A physicist understands gravity better than anyone alive. That understanding lets them build bridges, launch rockets, predict orbital mechanics to arbitrary precision. They operate within gravity with extraordinary sophistication. They cannot violate it. The understanding and the boundedness are separate facts about the world. The structure of spacetime makes violation unrepresentable in the dynamics of the universe. The physicist’s deep knowledge of gravitational mechanics makes them brilliant within those dynamics. It does not grant them an exemption.

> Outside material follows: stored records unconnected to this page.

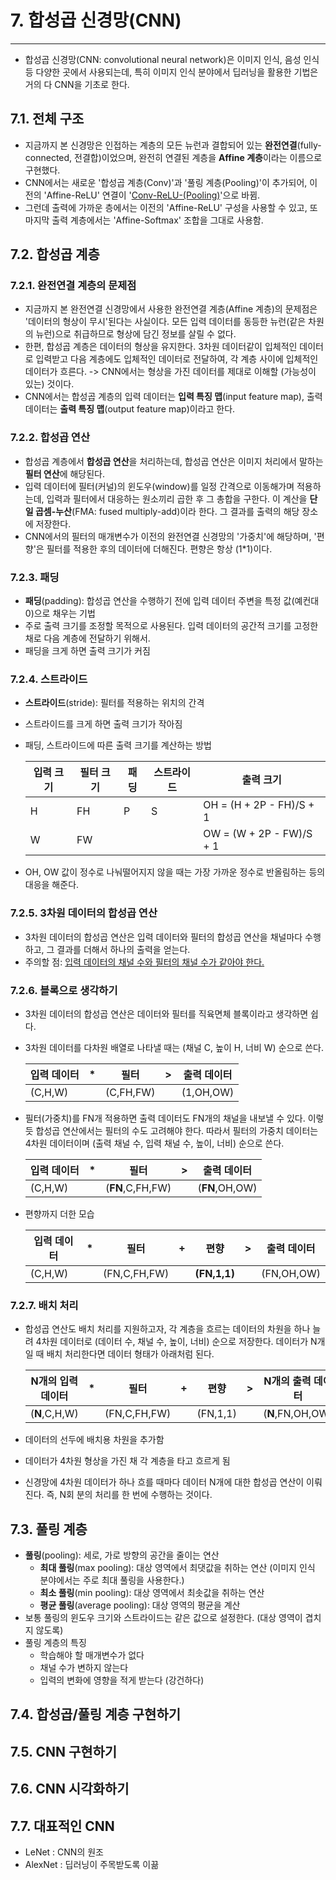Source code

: # 7. 합성곱 신경망(CNN)

---

- 합성곱 신경망(CNN: convolutional neural network)은 이미지 인식, 음성 인식 등 다양한 곳에서 사용되는데, 특히 이미지 인식 분야에서 딥러닝을 활용한 기법은 거의 다 CNN을 기초로 한다.



## 7.1. 전체 구조

- 지금까지 본 신경망은 인접하는 계층의 모든 뉴런과 결합되어 있는 **완전연결**(fully-connected, 전결합)이었으며, 완전히 연결된 계층을 **Affine 계층**이라는 이름으로 구현했다.
- CNN에서는 새로운 '합성곱 계층(Conv)'과 '풀링 계층(Pooling)'이 추가되어, 이전의 'Affine-ReLU' 연결이 '<u>Conv-ReLU-(Pooling)</u>'으로 바뀜.
- 그런데 출력에 가까운 층에서는 이전의 'Affine-ReLU' 구성을 사용할 수 있고, 또 마지막 출력 계층에서는 'Affine-Softmax' 조합을 그대로 사용함.



## 7.2. 합성곱 계층

### 7.2.1. 완전연결 계층의 문제점

- 지금까지 본 완전연결 신경망에서 사용한 완전연결 계층(Affine 계층)의 문제점은 '데이터의 형상이 무시'된다는 사실이다. 모든 입력 데이터를 동등한 뉴런(같은 차원의 뉴런)으로 취급하므로 형상에 담긴 정보를 살릴 수 없다.
- 한편, 합성곱 계층은 데이터의 형상을 유지한다. 3차원 데이터같이 입체적인 데이터로 입력받고 다음 계층에도 입체적인 데이터로 전달하여, 각 계층 사이에 입체적인 데이터가 흐른다. -> CNN에서는 형상을 가진 데이터를 제대로 이해할 (가능성이 있는) 것이다.
- CNN에서는 합성곱 계층의 입력 데이터는 **입력 특징 맵**(input feature map), 출력 데이터는 **출력 특징 맵**(output feature map)이라고 한다.

### 7.2.2. 합성곱 연산

- 합성곱 계층에서 **합성곱 연산**을 처리하는데, 합성곱 연산은 이미지 처리에서 말하는 **필터 연산**에 해당된다.
- 입력 데이터에 필터(커널)의 윈도우(window)를 일정 간격으로 이동해가며 적용하는데, 입력과 필터에서 대응하는 원소끼리 곱한 후 그 총합을 구한다. 이 계산을 **단일 곱셈-누산**(FMA: fused multiply-add)이라 한다. 그 결과를 출력의 해당 장소에 저장한다.
- CNN에서의 필터의 매개변수가 이전의 완전연결 신경망의 '가중치'에 해당하며, '편향'은 필터를 적용한 후의 데이터에 더해진다. 편향은 항상 (1*1)이다.

### 7.2.3. 패딩

- **패딩**(padding): 합성곱 연산을 수행하기 전에 입력 데이터 주변을 특정 값(예컨대 0)으로 채우는 기법
- 주로 출력 크기를 조정할 목적으로 사용된다. 입력 데이터의 공간적 크기를 고정한 채로 다음 계층에 전달하기 위해서.
- 패딩을 크게 하면 출력 크기가 커짐

### 7.2.4. 스트라이드

- **스트라이드**(stride): 필터를 적용하는 위치의 간격
- 스트라이드를 크게 하면 출력 크기가 작아짐

- 패딩, 스트라이드에 따른 출력 크기를 계산하는 방법

  | 입력 크기 | 필터 크기 | 패딩 | 스트라이드 | 출력 크기                |
  | --------- | --------- | ---- | ---------- | ------------------------ |
  | H         | FH        | P    | S          | OH = (H + 2P - FH)/S + 1 |
  | W         | FW        |      |            | OW = (W + 2P - FW)/S + 1 |

- OH, OW 값이 정수로 나눠떨어지지 않을 때는 가장 가까운 정수로 반올림하는 등의 대응을 해준다.

### 7.2.5. 3차원 데이터의 합성곱 연산

- 3차원 데이터의 합성곱 연산은 입력 데이터와 필터의 합성곱 연산을 채널마다 수행하고, 그 결과를 더해서 하나의 출력을 얻는다.
- 주의할 점: <u>입력 데이터의 채널 수와 필터의 채널 수가 같아야 한다.</u>

### 7.2.6. 블록으로 생각하기

- 3차원 데이터의 합성곱 연산은 데이터와 필터를 직육면체 블록이라고 생각하면 쉽다.

- 3차원 데이터를 다차원 배열로 나타낼 때는 (채널 C, 높이 H, 너비 W) 순으로 쓴다.

  | 입력 데이터 | *    | 필터      | >    | 출력 데이터 |
  | ----------- | ---- | --------- | ---- | ----------- |
  | (C,H,W)     |      | (C,FH,FW) |      | (1,OH,OW)   |

- 필터(가중치)를 FN개 적용하면 출력 데이터도 FN개의 채널을 내보낼 수 있다. 이렇듯 합성곱 연산에서는 필터의 수도 고려해야 한다. 따라서 필터의 가중치 데이터는 4차원 데이터이며 (출력 채널 수, 입력 채널 수, 높이, 너비) 순으로 쓴다.

  | 입력 데이터 | *    | 필터             | >    | 출력 데이터    |
  | ----------- | ---- | ---------------- | ---- | -------------- |
  | (C,H,W)     |      | (**FN**,C,FH,FW) |      | (**FN**,OH,OW) |

- 편향까지 더한 모습

  | 입력 데이터 | *    | 필터         | +    | 편향         | >    | 출력 데이터 |
  | ----------- | ---- | ------------ | ---- | ------------ | ---- | ----------- |
  | (C,H,W)     |      | (FN,C,FH,FW) |      | **(FN,1,1)** |      | (FN,OH,OW)  |

### 7.2.7. 배치 처리

- 합성곱 연산도 배치 처리를 지원하고자, 각 계층을 흐르는 데이터의 차원을 하나 늘려 4차원 데이터로 (데이터 수, 채널 수, 높이, 너비) 순으로 저장한다. 데이터가 N개일 때 배치 처리한다면 데이터 형태가 아래처럼 된다.

  | N개의 입력 데이터 | *    | 필터         | +    | 편향     | >    | N개의 출력 데이터 |
  | ----------------- | ---- | ------------ | ---- | -------- | ---- | ----------------- |
  | (**N**,C,H,W)     |      | (FN,C,FH,FW) |      | (FN,1,1) |      | (**N**,FN,OH,OW)  |

- 데이터의 선두에 배치용 차원을 추가함

- 데이터가 4차원 형상을 가진 채 각 계층을 타고 흐르게 됨

- 신경망에 4차원 데이터가 하나 흐를 때마다 데이터 N개에 대한 합성곱 연산이 이뤄진다. 즉, N회 분의 처리를 한 번에 수행하는 것이다.



## 7.3. 풀링 계층

- **풀링**(pooling): 세로, 가로 방향의 공간을 줄이는 연산
  - **최대 풀링**(max pooling): 대상 영역에서 최댓값을 취하는 연산 (이미지 인식 분야에서는 주로 최대 풀링을 사용한다.)
  - **최소 풀링**(min pooling): 대상 영역에서 최솟값을 취하는 연산
  - **평균 풀링**(average pooling): 대상 영역의 평균을 계산
- 보통 풀링의 윈도우 크기와 스트라이드는 같은 값으로 설정한다. (대상 영역이 겹치지 않도록)
- 풀링 계층의 특징
  - 학습해야 할 매개변수가 없다
  - 채널 수가 변하지 않는다
  - 입력의 변화에 영향을 적게 받는다 (강건하다)



## 7.4. 합성곱/풀링 계층 구현하기



## 7.5. CNN 구현하기



## 7.6. CNN 시각화하기



## 7.7. 대표적인 CNN

- LeNet : CNN의 원조
- AlexNet : 딥러닝이 주목받도록 이끎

Agentic systems should work the same way. An agent should deeply understand the responsibility model it operates within—that it owns planning and outcomes, that humans sit above it with intent and judgment, that its autonomy is bounded, that authority is earned progressively through demonstrated competence. That understanding should make it a better agent—a better planner, a more effective executor, a more sophisticated reasoner about its own boundaries. It should never grant the ability to cross those boundaries. Understanding the responsibility model and being structurally bound by it must be independent, co-present properties of the system.

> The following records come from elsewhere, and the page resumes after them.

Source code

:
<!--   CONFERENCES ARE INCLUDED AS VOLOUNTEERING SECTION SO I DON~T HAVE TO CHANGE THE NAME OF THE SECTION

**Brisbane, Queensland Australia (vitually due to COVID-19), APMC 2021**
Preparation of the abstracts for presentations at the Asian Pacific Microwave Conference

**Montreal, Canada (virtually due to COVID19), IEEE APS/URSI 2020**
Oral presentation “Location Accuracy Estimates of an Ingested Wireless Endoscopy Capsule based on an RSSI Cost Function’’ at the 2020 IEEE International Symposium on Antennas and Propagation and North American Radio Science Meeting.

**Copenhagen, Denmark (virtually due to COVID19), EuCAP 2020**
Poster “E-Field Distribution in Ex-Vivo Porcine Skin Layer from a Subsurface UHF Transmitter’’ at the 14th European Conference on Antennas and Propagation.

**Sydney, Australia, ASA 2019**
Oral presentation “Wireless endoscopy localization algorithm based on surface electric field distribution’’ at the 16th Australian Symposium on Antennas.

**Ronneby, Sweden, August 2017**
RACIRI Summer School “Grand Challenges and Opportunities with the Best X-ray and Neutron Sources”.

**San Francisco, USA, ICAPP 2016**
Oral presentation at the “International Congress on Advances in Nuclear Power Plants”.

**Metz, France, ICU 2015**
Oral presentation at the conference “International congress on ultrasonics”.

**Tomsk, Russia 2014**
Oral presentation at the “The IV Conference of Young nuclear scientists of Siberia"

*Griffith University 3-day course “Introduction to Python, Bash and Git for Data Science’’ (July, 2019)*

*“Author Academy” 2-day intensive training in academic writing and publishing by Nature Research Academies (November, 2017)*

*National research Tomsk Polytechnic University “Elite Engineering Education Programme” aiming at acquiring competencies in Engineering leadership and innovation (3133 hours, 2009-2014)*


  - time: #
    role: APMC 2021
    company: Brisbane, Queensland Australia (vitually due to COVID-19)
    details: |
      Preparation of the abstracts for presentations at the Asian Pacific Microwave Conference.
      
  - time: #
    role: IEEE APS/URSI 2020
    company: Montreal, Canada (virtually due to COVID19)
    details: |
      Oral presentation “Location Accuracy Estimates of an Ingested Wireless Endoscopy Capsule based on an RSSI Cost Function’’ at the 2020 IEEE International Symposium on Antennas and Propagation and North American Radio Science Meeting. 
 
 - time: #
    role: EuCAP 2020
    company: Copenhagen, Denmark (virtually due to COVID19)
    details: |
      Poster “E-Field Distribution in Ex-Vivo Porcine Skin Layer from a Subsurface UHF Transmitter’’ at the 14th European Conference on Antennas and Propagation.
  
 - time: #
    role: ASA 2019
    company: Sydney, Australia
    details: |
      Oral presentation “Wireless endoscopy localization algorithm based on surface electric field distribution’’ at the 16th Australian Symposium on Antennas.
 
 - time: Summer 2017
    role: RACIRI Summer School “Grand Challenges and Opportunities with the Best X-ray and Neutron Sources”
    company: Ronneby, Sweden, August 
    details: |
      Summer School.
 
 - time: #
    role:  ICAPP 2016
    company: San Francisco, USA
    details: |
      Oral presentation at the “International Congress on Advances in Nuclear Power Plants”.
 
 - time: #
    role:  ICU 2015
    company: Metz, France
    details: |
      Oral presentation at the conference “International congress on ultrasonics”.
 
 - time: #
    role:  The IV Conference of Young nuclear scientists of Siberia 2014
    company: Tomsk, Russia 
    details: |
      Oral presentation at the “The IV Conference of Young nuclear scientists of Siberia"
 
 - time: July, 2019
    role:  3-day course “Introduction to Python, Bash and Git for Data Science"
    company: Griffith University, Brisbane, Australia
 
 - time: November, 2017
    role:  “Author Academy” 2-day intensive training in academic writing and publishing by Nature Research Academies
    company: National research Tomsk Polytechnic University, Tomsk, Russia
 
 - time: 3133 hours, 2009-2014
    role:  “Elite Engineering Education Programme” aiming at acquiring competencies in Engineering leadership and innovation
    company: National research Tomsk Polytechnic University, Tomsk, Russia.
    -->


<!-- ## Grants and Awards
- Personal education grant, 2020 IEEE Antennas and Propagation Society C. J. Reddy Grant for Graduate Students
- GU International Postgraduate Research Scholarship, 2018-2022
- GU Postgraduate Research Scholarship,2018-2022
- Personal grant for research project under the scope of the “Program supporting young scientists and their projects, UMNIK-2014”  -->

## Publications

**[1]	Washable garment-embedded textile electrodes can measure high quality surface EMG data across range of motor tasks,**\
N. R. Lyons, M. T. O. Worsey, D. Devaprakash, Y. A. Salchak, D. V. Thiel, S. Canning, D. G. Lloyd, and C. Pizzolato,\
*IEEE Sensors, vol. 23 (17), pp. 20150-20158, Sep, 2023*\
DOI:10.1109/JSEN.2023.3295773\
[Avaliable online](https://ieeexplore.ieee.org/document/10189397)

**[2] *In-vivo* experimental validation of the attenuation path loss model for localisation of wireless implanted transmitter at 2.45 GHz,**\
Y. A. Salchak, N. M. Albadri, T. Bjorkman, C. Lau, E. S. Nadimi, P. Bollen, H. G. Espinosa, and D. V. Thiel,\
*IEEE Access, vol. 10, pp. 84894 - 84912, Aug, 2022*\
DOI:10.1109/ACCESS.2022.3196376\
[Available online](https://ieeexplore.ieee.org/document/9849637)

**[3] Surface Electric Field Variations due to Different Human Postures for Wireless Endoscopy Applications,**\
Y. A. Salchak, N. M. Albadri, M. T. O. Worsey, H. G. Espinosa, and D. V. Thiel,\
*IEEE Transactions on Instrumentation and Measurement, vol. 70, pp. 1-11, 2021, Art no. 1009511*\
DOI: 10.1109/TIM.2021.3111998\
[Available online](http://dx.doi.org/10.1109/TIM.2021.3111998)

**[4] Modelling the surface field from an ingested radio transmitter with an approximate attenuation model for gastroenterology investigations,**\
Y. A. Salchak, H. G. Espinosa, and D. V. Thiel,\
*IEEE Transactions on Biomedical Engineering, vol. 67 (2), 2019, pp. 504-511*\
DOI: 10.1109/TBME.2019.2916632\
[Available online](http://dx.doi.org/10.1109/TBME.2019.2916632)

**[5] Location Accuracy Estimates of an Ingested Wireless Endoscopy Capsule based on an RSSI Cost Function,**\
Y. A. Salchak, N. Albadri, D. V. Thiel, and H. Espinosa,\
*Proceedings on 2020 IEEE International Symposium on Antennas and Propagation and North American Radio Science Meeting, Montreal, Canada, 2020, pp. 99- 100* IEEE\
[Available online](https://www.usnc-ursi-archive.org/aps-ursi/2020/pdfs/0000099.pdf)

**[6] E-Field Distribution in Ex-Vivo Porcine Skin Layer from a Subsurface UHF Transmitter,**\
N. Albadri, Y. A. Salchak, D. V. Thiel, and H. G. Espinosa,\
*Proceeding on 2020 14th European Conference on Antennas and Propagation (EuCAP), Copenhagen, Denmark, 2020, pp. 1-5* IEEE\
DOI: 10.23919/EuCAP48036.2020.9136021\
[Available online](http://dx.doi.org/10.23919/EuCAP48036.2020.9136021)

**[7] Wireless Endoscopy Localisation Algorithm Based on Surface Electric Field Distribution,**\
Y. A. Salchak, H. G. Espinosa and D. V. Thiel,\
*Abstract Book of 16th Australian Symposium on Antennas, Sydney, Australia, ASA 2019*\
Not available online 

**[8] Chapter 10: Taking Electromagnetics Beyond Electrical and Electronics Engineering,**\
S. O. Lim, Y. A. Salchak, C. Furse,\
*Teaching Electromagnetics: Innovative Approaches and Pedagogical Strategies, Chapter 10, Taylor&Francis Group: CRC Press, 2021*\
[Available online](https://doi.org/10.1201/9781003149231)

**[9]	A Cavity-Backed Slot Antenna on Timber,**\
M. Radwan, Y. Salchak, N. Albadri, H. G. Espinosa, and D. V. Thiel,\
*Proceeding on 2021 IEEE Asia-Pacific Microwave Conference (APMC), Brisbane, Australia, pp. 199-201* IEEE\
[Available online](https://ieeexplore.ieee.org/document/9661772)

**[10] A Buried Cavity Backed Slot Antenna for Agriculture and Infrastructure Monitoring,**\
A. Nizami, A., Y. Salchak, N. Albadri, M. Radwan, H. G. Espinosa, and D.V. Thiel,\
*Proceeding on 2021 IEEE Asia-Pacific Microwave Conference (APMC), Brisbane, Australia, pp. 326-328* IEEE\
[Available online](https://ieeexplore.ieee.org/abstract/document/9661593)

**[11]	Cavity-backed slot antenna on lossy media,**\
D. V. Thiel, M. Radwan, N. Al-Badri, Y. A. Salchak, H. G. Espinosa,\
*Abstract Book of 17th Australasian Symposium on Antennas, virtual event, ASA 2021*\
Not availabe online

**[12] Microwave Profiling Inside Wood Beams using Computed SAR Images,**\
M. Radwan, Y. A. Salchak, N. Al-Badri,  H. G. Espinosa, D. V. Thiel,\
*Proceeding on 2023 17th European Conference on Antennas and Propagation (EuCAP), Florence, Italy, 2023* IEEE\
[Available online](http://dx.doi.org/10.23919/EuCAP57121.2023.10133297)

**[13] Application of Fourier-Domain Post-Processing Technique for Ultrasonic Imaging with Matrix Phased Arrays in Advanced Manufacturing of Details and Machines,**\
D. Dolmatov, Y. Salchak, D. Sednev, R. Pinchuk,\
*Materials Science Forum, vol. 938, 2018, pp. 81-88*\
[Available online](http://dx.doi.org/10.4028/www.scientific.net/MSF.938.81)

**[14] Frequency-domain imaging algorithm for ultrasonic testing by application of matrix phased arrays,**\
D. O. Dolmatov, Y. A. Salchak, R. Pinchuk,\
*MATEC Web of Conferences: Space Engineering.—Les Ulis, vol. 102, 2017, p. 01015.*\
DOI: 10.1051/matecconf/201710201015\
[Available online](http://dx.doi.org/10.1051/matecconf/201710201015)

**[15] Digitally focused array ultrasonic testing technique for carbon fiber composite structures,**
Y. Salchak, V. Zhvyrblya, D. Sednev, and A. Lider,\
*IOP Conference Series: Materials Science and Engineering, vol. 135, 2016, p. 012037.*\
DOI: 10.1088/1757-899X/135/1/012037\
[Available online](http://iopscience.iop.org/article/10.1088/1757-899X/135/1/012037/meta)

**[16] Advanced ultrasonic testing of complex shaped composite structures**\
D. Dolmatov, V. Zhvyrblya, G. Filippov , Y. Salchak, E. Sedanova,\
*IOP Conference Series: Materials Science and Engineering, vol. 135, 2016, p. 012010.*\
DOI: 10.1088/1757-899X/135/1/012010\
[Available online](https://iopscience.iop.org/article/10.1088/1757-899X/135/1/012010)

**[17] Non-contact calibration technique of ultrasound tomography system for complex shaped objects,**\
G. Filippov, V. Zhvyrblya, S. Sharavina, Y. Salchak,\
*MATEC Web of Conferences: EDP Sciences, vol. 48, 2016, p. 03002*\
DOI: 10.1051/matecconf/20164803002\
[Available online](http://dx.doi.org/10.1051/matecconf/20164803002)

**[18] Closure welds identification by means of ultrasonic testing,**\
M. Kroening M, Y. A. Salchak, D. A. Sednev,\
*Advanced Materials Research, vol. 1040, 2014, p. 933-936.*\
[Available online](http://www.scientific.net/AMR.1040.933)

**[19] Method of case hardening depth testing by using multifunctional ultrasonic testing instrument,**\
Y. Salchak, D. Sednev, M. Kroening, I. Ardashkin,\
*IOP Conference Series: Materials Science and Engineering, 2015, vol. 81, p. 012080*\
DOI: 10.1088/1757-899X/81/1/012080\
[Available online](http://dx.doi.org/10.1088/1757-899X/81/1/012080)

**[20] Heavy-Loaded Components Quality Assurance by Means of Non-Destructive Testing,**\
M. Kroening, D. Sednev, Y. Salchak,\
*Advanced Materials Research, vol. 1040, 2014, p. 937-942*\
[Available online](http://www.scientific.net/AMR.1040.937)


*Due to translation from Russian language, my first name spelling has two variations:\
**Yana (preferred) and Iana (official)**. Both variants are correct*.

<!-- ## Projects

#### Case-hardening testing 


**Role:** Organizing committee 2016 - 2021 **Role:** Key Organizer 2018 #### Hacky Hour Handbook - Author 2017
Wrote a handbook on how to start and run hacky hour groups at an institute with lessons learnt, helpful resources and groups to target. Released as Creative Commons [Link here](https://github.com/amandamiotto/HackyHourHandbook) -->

Today they are not. Every major agentic system treats understanding as enforcement. Responsibility boundaries are shaped by reinforcement learning. Authority limits are preferences in a system prompt. What passes for context management is often just whatever the attention mechanism happens to attend to. The model understands these constraints in the same way it understands anything—as patterns in its training distribution. And patterns in a training distribution are soft. They hold on familiar inputs. They degrade on unfamiliar ones. Over multi-turn interactions, the model’s behavior drifts from the constraints it was trained to understand—substituting its judgment for the user’s, skipping context, assuming authority it was never granted. The understanding is real. The enforcement is absent. That is the fundamental architectural gap in every production agentic system today.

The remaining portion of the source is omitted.